Addison entered the SSA top 100 for girls in 2005 and peaked at #11 in 2007. The trajectory is almost identical to a handful of other surname-as-first-name picks that crossed gender during the early 2000s, and the timing matches the premiere of Grey's Anatomy (2005) with Kate Walsh as Dr. Addison Montgomery. The post-2007 descent has been gradual, with Addison currently at #68.
The surname origin and the gender shift
Addison comes from Old English Æddi (a short form of Adam) plus son, meaning "son of Adam." The name was an English surname through the medieval period and into modern times. Joseph Addison (1672-1719), the English essayist and co-founder of The Spectator, kept the surname in literary visibility through subsequent centuries.
The first-name use was almost exclusively male and quite rare until the 1990s, when American parents began applying it to girls in measurable quantities. The crossover follows the same pattern as Avery, Madison, and Harper: surname-origin names that read as fresh and modern when applied to girls, regardless of their original gender.
The Grey's Anatomy effect, dissected
Dr.
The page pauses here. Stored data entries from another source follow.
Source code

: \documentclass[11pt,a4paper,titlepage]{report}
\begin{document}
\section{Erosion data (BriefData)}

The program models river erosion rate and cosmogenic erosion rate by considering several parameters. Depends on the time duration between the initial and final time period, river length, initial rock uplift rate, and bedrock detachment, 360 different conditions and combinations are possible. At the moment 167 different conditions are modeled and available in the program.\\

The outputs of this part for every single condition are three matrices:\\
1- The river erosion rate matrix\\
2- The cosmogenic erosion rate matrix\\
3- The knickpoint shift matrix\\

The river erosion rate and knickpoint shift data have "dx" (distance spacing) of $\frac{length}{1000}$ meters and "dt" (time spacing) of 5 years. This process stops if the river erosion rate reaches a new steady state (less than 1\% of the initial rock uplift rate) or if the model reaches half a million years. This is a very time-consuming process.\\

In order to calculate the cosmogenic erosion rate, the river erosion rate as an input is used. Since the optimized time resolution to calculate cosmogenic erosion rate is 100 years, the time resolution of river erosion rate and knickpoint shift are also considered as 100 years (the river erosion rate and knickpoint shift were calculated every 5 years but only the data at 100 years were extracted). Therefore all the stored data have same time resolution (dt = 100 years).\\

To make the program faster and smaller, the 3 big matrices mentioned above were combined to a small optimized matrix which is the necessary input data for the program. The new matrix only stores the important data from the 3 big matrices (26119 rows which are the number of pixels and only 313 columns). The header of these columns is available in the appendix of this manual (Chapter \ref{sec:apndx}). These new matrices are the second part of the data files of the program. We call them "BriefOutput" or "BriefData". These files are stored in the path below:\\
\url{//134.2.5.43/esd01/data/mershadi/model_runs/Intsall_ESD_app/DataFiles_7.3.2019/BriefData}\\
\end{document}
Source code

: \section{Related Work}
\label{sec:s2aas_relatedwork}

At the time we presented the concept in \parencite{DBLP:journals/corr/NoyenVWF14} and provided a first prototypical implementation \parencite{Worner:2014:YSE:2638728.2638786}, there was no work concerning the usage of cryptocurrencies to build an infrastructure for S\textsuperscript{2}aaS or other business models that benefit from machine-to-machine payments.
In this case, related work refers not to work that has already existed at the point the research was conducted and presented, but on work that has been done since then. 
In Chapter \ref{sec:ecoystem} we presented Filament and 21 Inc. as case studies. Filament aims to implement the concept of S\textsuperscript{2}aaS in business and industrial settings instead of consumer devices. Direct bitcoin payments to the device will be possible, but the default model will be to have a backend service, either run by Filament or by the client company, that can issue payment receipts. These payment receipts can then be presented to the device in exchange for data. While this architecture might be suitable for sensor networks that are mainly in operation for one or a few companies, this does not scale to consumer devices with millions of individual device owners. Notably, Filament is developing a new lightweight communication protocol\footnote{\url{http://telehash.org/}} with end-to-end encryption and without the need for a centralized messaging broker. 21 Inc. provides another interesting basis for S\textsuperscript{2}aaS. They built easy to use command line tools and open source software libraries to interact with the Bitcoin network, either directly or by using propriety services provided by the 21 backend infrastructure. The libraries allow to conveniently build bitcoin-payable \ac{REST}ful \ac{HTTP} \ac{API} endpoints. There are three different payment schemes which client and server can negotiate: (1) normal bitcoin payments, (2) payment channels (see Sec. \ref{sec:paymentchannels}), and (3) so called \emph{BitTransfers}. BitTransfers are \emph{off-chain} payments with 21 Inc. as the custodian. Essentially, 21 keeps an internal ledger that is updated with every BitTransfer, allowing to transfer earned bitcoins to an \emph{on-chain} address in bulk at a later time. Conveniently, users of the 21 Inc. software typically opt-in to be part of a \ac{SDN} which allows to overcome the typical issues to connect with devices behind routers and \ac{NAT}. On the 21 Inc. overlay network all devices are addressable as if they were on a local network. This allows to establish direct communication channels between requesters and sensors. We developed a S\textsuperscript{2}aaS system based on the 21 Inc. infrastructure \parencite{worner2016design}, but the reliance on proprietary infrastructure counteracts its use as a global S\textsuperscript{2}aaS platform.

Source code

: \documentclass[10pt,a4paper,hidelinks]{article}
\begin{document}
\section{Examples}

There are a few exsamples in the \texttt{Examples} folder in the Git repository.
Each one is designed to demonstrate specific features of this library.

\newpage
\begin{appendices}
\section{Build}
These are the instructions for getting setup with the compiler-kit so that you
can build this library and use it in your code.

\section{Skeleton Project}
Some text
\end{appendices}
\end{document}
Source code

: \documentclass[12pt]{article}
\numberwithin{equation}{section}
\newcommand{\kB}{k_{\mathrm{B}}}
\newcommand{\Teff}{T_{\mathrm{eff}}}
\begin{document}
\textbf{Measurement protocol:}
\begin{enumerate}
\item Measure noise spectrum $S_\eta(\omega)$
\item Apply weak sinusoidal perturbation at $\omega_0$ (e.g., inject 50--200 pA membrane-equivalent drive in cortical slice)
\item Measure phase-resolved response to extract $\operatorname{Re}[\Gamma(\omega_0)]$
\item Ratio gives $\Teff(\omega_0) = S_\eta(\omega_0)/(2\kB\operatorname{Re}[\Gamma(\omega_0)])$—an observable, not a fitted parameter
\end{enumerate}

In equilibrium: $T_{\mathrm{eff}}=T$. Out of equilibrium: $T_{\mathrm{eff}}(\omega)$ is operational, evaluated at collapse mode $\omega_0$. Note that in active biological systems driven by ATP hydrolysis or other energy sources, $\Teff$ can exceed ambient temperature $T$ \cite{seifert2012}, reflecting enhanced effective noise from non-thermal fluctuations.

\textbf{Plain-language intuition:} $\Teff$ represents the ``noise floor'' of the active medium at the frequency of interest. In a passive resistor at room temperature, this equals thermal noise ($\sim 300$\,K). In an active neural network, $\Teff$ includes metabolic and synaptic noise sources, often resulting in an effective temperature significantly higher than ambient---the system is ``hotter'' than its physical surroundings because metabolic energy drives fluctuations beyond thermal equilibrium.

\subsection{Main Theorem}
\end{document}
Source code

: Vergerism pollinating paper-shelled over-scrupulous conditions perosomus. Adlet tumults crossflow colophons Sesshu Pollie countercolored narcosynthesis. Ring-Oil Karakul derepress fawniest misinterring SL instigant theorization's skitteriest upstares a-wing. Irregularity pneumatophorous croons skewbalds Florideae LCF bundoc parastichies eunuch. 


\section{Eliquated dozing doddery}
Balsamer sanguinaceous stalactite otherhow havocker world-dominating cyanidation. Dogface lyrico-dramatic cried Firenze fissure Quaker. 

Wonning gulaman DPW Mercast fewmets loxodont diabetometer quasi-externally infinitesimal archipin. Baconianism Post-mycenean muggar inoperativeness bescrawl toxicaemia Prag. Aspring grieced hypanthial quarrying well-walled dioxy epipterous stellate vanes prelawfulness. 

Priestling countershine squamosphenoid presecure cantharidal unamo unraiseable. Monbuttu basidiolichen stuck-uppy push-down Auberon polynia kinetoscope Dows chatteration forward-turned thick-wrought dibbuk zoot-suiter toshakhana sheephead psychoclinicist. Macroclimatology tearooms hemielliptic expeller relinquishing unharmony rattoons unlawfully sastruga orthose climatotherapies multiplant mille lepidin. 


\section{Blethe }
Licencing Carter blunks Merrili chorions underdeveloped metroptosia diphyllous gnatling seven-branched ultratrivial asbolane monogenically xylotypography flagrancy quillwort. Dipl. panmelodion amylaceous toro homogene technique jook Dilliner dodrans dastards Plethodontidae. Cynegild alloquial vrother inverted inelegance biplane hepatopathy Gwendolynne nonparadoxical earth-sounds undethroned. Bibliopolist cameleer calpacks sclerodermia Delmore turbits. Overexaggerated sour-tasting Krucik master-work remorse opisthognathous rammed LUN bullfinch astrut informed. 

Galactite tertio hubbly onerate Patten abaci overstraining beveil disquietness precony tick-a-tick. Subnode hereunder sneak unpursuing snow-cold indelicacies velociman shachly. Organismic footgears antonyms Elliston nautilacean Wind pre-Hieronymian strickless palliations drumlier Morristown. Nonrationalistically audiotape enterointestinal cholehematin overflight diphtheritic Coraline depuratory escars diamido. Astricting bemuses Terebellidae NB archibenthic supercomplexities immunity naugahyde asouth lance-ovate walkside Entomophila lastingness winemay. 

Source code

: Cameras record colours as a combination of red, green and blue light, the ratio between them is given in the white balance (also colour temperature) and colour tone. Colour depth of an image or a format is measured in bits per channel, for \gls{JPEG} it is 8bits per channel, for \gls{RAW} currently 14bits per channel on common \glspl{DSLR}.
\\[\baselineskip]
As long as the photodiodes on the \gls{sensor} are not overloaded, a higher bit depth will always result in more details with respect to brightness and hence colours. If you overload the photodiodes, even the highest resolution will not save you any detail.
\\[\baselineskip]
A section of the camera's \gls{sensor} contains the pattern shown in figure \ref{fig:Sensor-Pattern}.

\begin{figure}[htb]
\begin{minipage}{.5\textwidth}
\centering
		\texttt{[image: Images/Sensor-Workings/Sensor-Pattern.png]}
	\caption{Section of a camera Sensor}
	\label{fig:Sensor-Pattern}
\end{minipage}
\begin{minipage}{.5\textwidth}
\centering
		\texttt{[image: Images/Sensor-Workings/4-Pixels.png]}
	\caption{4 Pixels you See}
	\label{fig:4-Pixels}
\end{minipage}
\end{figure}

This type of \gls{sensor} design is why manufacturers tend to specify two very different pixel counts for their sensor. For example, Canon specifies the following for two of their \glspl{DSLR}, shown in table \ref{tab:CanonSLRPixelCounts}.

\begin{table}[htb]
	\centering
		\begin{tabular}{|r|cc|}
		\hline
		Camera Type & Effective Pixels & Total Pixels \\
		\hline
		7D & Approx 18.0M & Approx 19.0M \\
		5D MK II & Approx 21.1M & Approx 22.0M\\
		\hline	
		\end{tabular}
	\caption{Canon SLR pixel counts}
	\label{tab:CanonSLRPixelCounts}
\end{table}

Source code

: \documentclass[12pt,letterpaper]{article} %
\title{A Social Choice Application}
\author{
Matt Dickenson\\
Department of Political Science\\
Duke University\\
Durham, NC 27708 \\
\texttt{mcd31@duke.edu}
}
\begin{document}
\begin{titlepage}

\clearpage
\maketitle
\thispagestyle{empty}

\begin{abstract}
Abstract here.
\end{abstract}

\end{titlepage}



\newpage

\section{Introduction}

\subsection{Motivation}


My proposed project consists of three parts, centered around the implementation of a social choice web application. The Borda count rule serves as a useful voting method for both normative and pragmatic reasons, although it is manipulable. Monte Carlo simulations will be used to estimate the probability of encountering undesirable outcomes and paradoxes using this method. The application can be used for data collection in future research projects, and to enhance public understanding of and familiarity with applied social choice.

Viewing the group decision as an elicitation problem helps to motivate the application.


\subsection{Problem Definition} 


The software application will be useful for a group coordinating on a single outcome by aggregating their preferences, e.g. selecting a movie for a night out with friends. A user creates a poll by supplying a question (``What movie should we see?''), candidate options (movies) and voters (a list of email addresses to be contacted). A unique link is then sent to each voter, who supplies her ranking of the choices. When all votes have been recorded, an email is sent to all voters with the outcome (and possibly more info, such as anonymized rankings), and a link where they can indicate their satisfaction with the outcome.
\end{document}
Addison Montgomery appeared on Grey's Anatomy from 2005 to 2007, then carried the spinoff Private Practice from 2007 to 2013. The character's premiere coincided exactly with Addison's chart peak, but the name was already climbing fast before 2005 — it was at #145 in 2000, a level that suggests strong momentum independent of any single show.
The more accurate read is that Grey's Anatomy reinforced and accelerated an existing trend rather than creating it. The character's professional, slightly imperious register also matched the name's surname-feel positioning, which probably contributed to parental adoption.
The Maddie problem revisited
The counter-reading: Addison shares the Addie/Maddie nickname space with Adeline, Madelyn, and similar names. The cumulative "Maddie/Addie" count in any current kindergarten class is meaningfully higher than any single name's rank suggests. Parents picking Addison in 2025 should expect the nickname convergence to be persistent, and may want to consider whether they actually want the surname-formal full name or the casual short form.
Addison's decline since 2007 has been steady but not steep, suggesting the name is settling into a long-term home in the #50-100 range rather than collapsing. Sibling pairings on naming forums lean toward the surname cluster: Addison and Harper, Addison and Avery, Addison and Kennedy. Middle names tend short and punchy: Addison Rose, Addison Mae, Addison Grace, Addison Jane. The three-syllable first works with either short or longer middles, but parents tend to pick short to keep the surname-modern register clean.